● YOUR OBJECTIVE: Records follow. Select each line holding "often".

[Records drawn from a dataset]
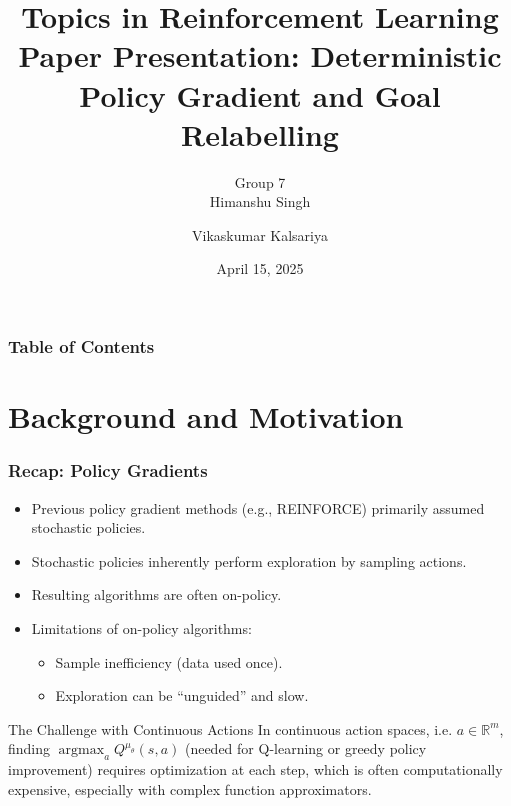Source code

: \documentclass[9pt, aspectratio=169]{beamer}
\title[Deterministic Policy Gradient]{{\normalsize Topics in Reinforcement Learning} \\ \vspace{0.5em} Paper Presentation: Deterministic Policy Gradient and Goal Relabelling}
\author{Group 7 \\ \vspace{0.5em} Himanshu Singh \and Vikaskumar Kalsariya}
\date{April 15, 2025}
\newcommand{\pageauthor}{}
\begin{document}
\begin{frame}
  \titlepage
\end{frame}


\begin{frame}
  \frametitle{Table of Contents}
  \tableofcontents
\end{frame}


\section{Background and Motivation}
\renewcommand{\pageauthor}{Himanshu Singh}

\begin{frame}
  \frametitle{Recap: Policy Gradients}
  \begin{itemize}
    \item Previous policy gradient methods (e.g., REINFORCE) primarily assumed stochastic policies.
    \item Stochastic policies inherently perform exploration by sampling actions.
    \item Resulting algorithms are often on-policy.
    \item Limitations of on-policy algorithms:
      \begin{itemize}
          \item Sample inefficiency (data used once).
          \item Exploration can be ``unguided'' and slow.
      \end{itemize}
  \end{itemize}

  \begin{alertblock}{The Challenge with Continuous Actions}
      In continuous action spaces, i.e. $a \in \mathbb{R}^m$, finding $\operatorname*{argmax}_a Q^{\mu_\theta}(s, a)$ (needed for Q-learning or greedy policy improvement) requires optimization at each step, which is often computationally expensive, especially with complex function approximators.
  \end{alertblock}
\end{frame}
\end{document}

...

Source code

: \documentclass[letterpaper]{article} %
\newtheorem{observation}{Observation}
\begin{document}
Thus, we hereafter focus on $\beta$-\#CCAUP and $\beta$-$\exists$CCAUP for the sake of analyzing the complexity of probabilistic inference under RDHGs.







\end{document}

● SOLUTION TO THE PROBLEM:
    \item Resulting algorithms are often on-policy.
      In continuous action spaces, i.e. $a \in \mathbb{R}^m$, finding $\operatorname*{argmax}_a Q^{\mu_\theta}(s, a)$ (needed for Q-learning or greedy policy improvement) requires optimization at each step, which is often computationally expensive, especially with complex function approximators.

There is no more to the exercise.